*** Provided information ***

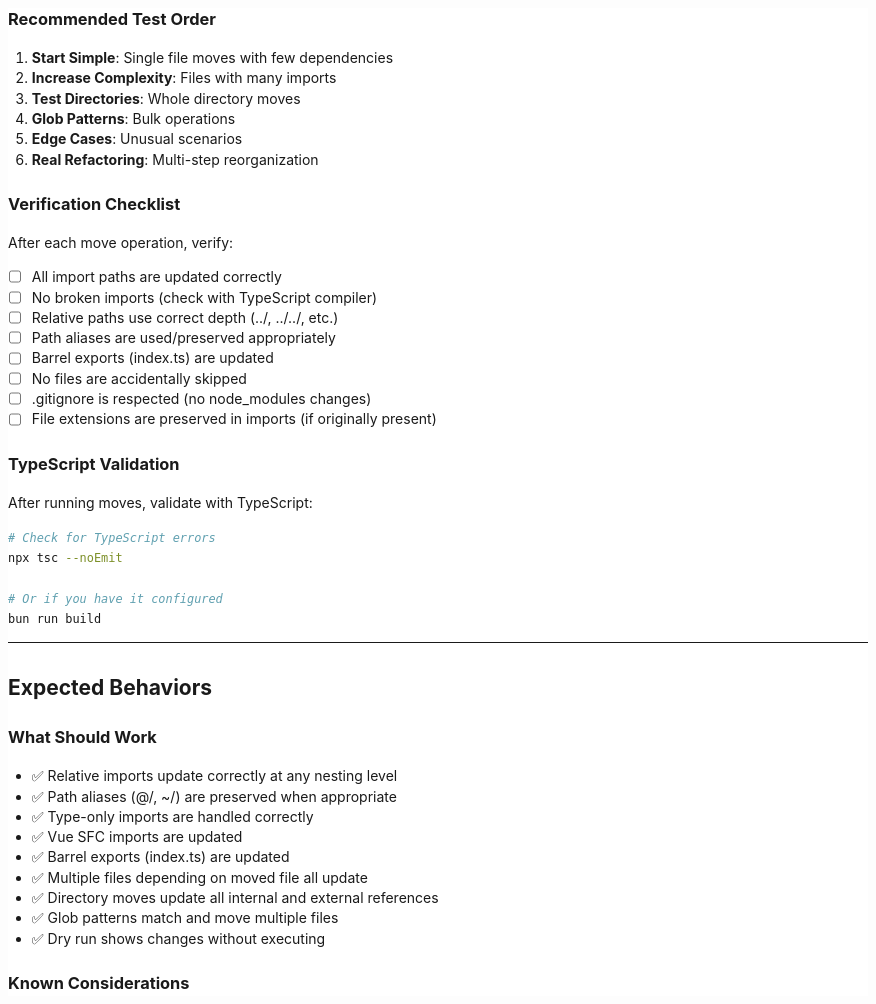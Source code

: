 ### Recommended Test Order

1. **Start Simple**: Single file moves with few dependencies
2. **Increase Complexity**: Files with many imports
3. **Test Directories**: Whole directory moves
4. **Glob Patterns**: Bulk operations
5. **Edge Cases**: Unusual scenarios
6. **Real Refactoring**: Multi-step reorganization

### Verification Checklist

After each move operation, verify:

- [ ] All import paths are updated correctly
- [ ] No broken imports (check with TypeScript compiler)
- [ ] Relative paths use correct depth (../, ../../, etc.)
- [ ] Path aliases are used/preserved appropriately
- [ ] Barrel exports (index.ts) are updated
- [ ] No files are accidentally skipped
- [ ] .gitignore is respected (no node_modules changes)
- [ ] File extensions are preserved in imports (if originally present)

### TypeScript Validation

After running moves, validate with TypeScript:

```bash
# Check for TypeScript errors
npx tsc --noEmit

# Or if you have it configured
bun run build
```

---

## Expected Behaviors

### What Should Work

- ✅ Relative imports update correctly at any nesting level
- ✅ Path aliases (@/, ~/) are preserved when appropriate
- ✅ Type-only imports are handled correctly
- ✅ Vue SFC imports are updated
- ✅ Barrel exports (index.ts) are updated
- ✅ Multiple files depending on moved file all update
- ✅ Directory moves update all internal and external references
- ✅ Glob patterns match and move multiple files
- ✅ Dry run shows changes without executing

### Known Considerations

*** End of Provided information ***

**Work required:**
Each line above that contains the word "imports" should be copied.

**Answer for this exercise:**
2. **Increase Complexity**: Files with many imports
- [ ] No broken imports (check with TypeScript compiler)
- [ ] File extensions are preserved in imports (if originally present)
- ✅ Relative imports update correctly at any nesting level
- ✅ Type-only imports are handled correctly
- ✅ Vue SFC imports are updated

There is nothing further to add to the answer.